Sample from Slashdot's feed

<item>
<title>Do Cell Phones Make Us Stupid?</title>
<link>http://slashdot.org/article.pl?sid=02/09/03/1429222</link>
</item>

<item>
<title>Slashback: Google, Prince, Bayesian</title>
<link>http://slashdot.org/article.pl?sid=02/09/03/0138216</link>
</item>

As you can see the XML code is very simple, of course there is some additional data, but it is meta information about the feed, like title, description, logo, etc.

Transform it into HTML

Now we get to the point where we need to extract that information from the feed and transform it into HTML, which browsers can handle.

$items = untag($xml, 'item');

$html = '<p>';
foreach ($items as $item) {
	$title = untag($item, 'title');
	$link = untag($item, 'link');

	$html .= '<a href="' . $link[0] . '">' . $title[0] . "</a><br />n";
}
$html .= '</p>';

echo $html;

We are using untag to get an array of all items, then we loop through it extracting the title and link of every single piece of news.

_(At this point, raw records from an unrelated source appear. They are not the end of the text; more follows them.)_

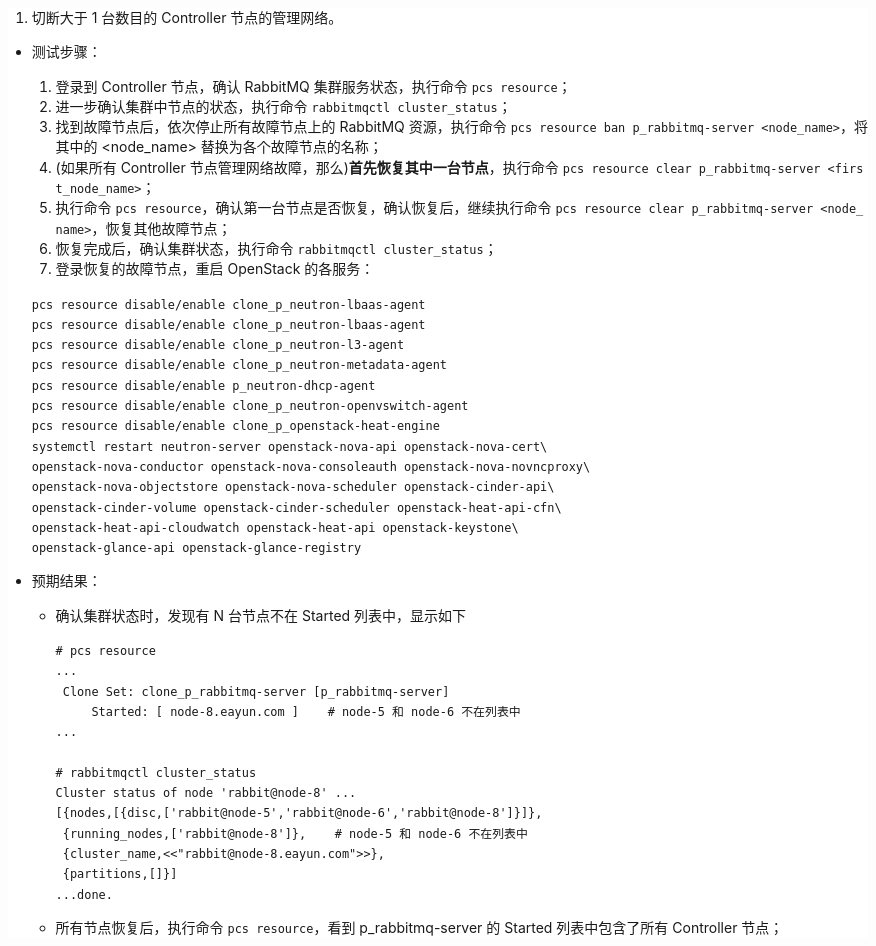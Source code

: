   1. 切断大于 1 台数目的 Controller 节点的管理网络。

* 测试步骤：

  1. 登录到 Controller 节点，确认 RabbitMQ 集群服务状态，执行命令 `pcs resource`；
  1. 进一步确认集群中节点的状态，执行命令 `rabbitmqctl cluster_status`；
  1. 找到故障节点后，依次停止所有故障节点上的 RabbitMQ 资源，执行命令 `pcs resource ban p_rabbitmq-server <node_name>`，将其中的 \<node\_name\> 替换为各个故障节点的名称；
  1. (如果所有 Controller 节点管理网络故障，那么)**首先恢复其中一台节点**，执行命令 `pcs resource clear p_rabbitmq-server <first_node_name>`；
  1. 执行命令 `pcs resource`，确认第一台节点是否恢复，确认恢复后，继续执行命令 `pcs resource clear p_rabbitmq-server <node_name>`，恢复其他故障节点；
  1. 恢复完成后，确认集群状态，执行命令 `rabbitmqctl cluster_status`；
  1. 登录恢复的故障节点，重启 OpenStack 的各服务：

    ```
    pcs resource disable/enable clone_p_neutron-lbaas-agent
    pcs resource disable/enable clone_p_neutron-lbaas-agent
    pcs resource disable/enable clone_p_neutron-l3-agent
    pcs resource disable/enable clone_p_neutron-metadata-agent
    pcs resource disable/enable p_neutron-dhcp-agent
    pcs resource disable/enable clone_p_neutron-openvswitch-agent
    pcs resource disable/enable clone_p_openstack-heat-engine
    systemctl restart neutron-server openstack-nova-api openstack-nova-cert\
    openstack-nova-conductor openstack-nova-consoleauth openstack-nova-novncproxy\
    openstack-nova-objectstore openstack-nova-scheduler openstack-cinder-api\
    openstack-cinder-volume openstack-cinder-scheduler openstack-heat-api-cfn\
    openstack-heat-api-cloudwatch openstack-heat-api openstack-keystone\
    openstack-glance-api openstack-glance-registry
    ```

* 预期结果：

  * 确认集群状态时，发现有 N 台节点不在 Started 列表中，显示如下

    ```
    # pcs resource
    ...
     Clone Set: clone_p_rabbitmq-server [p_rabbitmq-server]
         Started: [ node-8.eayun.com ]    # node-5 和 node-6 不在列表中
    ...

    # rabbitmqctl cluster_status
    Cluster status of node 'rabbit@node-8' ...
    [{nodes,[{disc,['rabbit@node-5','rabbit@node-6','rabbit@node-8']}]},
     {running_nodes,['rabbit@node-8']},    # node-5 和 node-6 不在列表中
     {cluster_name,<<"rabbit@node-8.eayun.com">>},
     {partitions,[]}]
    ...done.
    ```
  * 所有节点恢复后，执行命令 `pcs resource`，看到 p\_rabbitmq-server 的 Started 列表中包含了所有 Controller 节点；
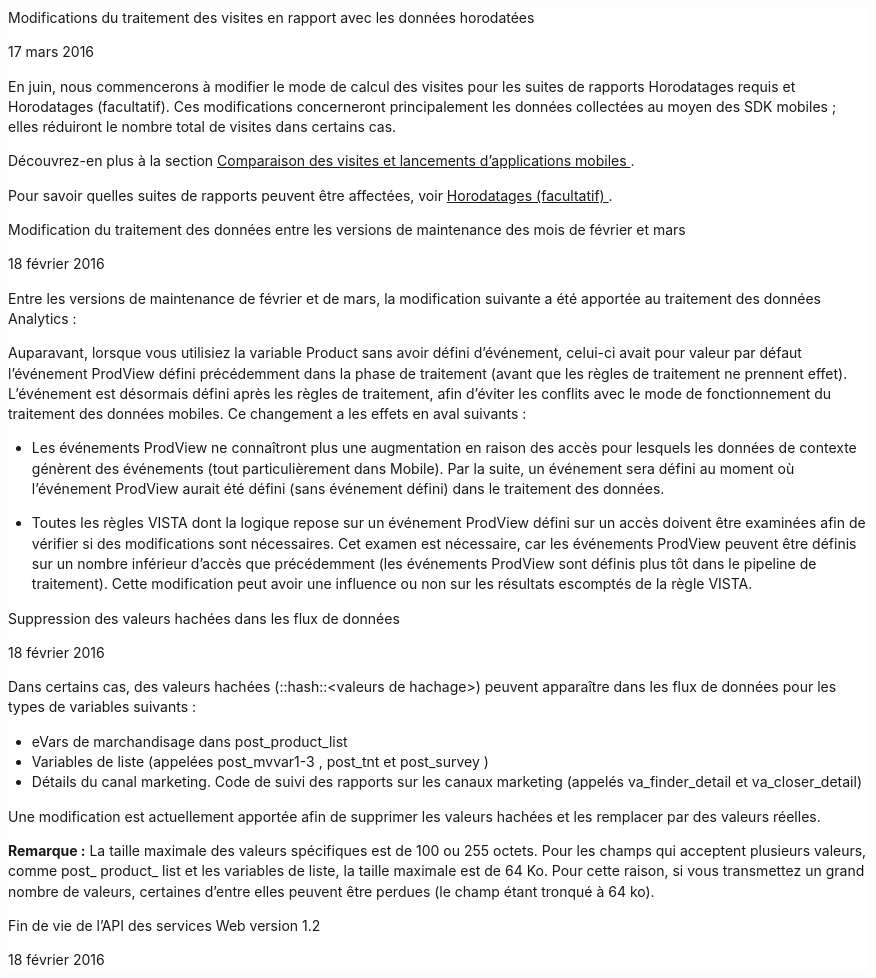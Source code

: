   <tr> 
   <td colname="col1"> <p> Modifications du traitement des visites en rapport avec les données horodatées </p> </td> 
   <td colname="col02"> <p>17 mars 2016 </p> </td> 
   <td colname="col2"> <p> En juin, nous commencerons à modifier le mode de calcul des visites pour les suites de rapports Horodatages requis et Horodatages (facultatif). Ces modifications concerneront principalement les données collectées au moyen des SDK mobiles ; elles réduiront le nombre total de visites dans certains cas. </p> <p> Découvrez-en plus à la section <a href="https://helpx.adobe.com/analytics/kb/compare-visits-and-mobile-app-launches.html" format="https" scope="external">Comparaison des visites et lancements d’applications mobiles </a>. </p> <p> Pour savoir quelles suites de rapports peuvent être affectées, voir <a href="https://marketing.adobe.com/resources/help/en_US/reference/timestamp-optional.html" format="https" scope="external">Horodatages (facultatif) </a>. </p> </td> 
  </tr> 
  <tr> 
   <td colname="col1"> Modification du traitement des données entre les versions de maintenance des mois de février et mars </td> 
   <td colname="col02"> <p>18 février 2016 </p> </td> 
   <td colname="col2"> <p>Entre les versions de maintenance de février et de mars, la modification suivante a été apportée au traitement des données Analytics : </p> <p>Auparavant, lorsque vous utilisiez la variable Product sans avoir défini d’événement, celui-ci avait pour valeur par défaut l’événement ProdView défini précédemment dans la phase de traitement (avant que les règles de traitement ne prennent effet). L’événement est désormais défini après les règles de traitement, afin d’éviter les conflits avec le mode de fonctionnement du traitement des données mobiles. Ce changement a les effets en aval suivants : 
     <ul id="ul_E85DDAAFE9654D8A9B635FDCE8E4FA7E"> 
      <li id="li_A18A2DAE2A97440D977A745E7C99404E"><p>Les événements ProdView ne connaîtront plus une augmentation en raison des accès pour lesquels les données de contexte génèrent des événements (tout particulièrement dans Mobile). Par la suite, un événement sera défini au moment où l’événement ProdView aurait été défini (sans événement défini) dans le traitement des données. </p></li> 
      <li id="li_75F4B73AE98241E3A900A526460CD70D"><p>Toutes les règles VISTA dont la logique repose sur un événement ProdView défini sur un accès doivent être examinées afin de vérifier si des modifications sont nécessaires. Cet examen est nécessaire, car les événements ProdView peuvent être définis sur un nombre inférieur d’accès que précédemment (les événements ProdView sont définis plus tôt dans le pipeline de traitement). Cette modification peut avoir une influence ou non sur les résultats escomptés de la règle VISTA. </p></li> 
     </ul></p> </td> 
  </tr> 
  <tr> 
   <td colname="col1"> <p>Suppression des valeurs hachées dans les flux de données </p> </td> 
   <td colname="col02"> <p>18 février 2016 </p> </td> 
   <td colname="col2"> <p>Dans certains cas, des valeurs hachées (<span class="codeph">::hash::&lt;valeurs de hachage&gt;</span>) peuvent apparaître dans les flux de données pour les types de variables suivants : </p> 
    <ul id="ul_A5A28649622E453585175B26012B05D5"> 
     <li id="li_2D74AB5476FC4363BD6C4F3AC171E216"> eVars de marchandisage dans post_product_list </li> 
     <li id="li_47060365639045E3A7FC541C266791D5"> Variables de liste (appelées    <span class="varname"> post_mvvar1-3 </span>, <span class="varname"> post_tnt </span> et <span class="varname"> post_survey </span>) </li> 
     <li id="li_2A5CC960FB994E279EBB2E0BB64BBC64"> Détails du canal marketing. Code de suivi des rapports sur les canaux marketing (appelés    <span class="varname"> va_finder_detail </span> et <span class="varname"> va_closer_detail</span>) </li> 
    </ul> <p>Une modification est actuellement apportée afin de supprimer les valeurs hachées et les remplacer par des valeurs réelles. </p> <p> <b>Remarque :</b> La taille maximale des valeurs spécifiques est de 100 ou 255 octets. Pour les champs qui acceptent plusieurs valeurs, comme <span class="varname">post_ product_ list </span>et les variables de liste, la taille maximale est de 64 Ko. Pour cette raison, si vous transmettez un grand nombre de valeurs, certaines d’entre elles peuvent être perdues (le champ étant tronqué à 64 ko). </p> </td> 
  </tr> 
  <tr> 
   <td colname="col1"> <p>Fin de vie de l’API des services Web version 1.2 </p> </td> 
   <td colname="col02"> <p>18 février 2016 </p> </td> 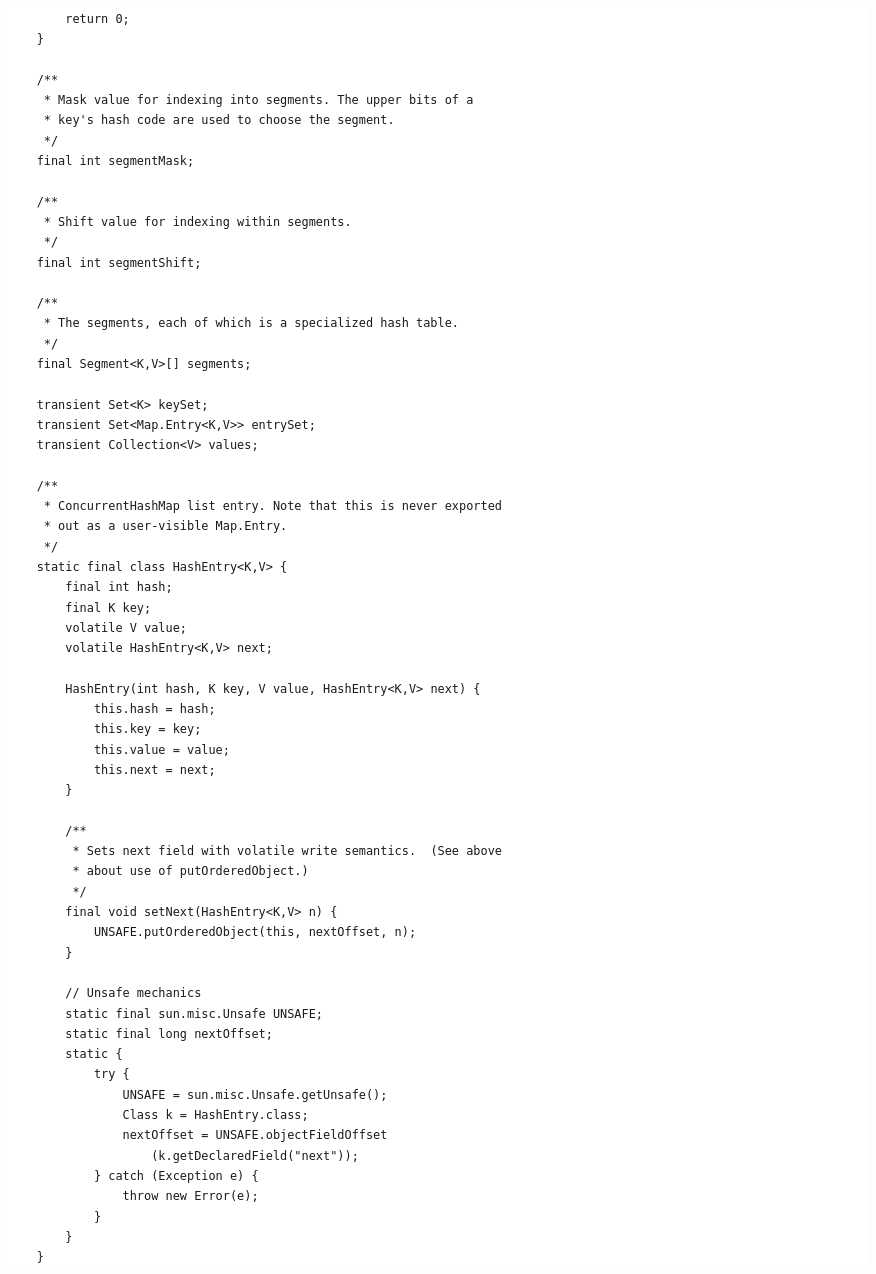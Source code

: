             return 0;
        }

        /**
         * Mask value for indexing into segments. The upper bits of a
         * key's hash code are used to choose the segment.
         */
        final int segmentMask;

        /**
         * Shift value for indexing within segments.
         */
        final int segmentShift;

        /**
         * The segments, each of which is a specialized hash table.
         */
        final Segment<K,V>[] segments;

        transient Set<K> keySet;
        transient Set<Map.Entry<K,V>> entrySet;
        transient Collection<V> values;

        /**
         * ConcurrentHashMap list entry. Note that this is never exported
         * out as a user-visible Map.Entry.
         */
        static final class HashEntry<K,V> {
            final int hash;
            final K key;
            volatile V value;
            volatile HashEntry<K,V> next;

            HashEntry(int hash, K key, V value, HashEntry<K,V> next) {
                this.hash = hash;
                this.key = key;
                this.value = value;
                this.next = next;
            }

            /**
             * Sets next field with volatile write semantics.  (See above
             * about use of putOrderedObject.)
             */
            final void setNext(HashEntry<K,V> n) {
                UNSAFE.putOrderedObject(this, nextOffset, n);
            }

            // Unsafe mechanics
            static final sun.misc.Unsafe UNSAFE;
            static final long nextOffset;
            static {
                try {
                    UNSAFE = sun.misc.Unsafe.getUnsafe();
                    Class k = HashEntry.class;
                    nextOffset = UNSAFE.objectFieldOffset
                        (k.getDeclaredField("next"));
                } catch (Exception e) {
                    throw new Error(e);
                }
            }
        }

After we have the title and link we simply create an HTML link to the article using the title text we have. Of course, if you don't like the generated HTML you can use your own.

Some feeds also have a description element with a longer description, it can be set as the title attribute of the anchor element. For a full list of elements that you can find in feeds look at the DTD (Document Type Definition) associated with the feed.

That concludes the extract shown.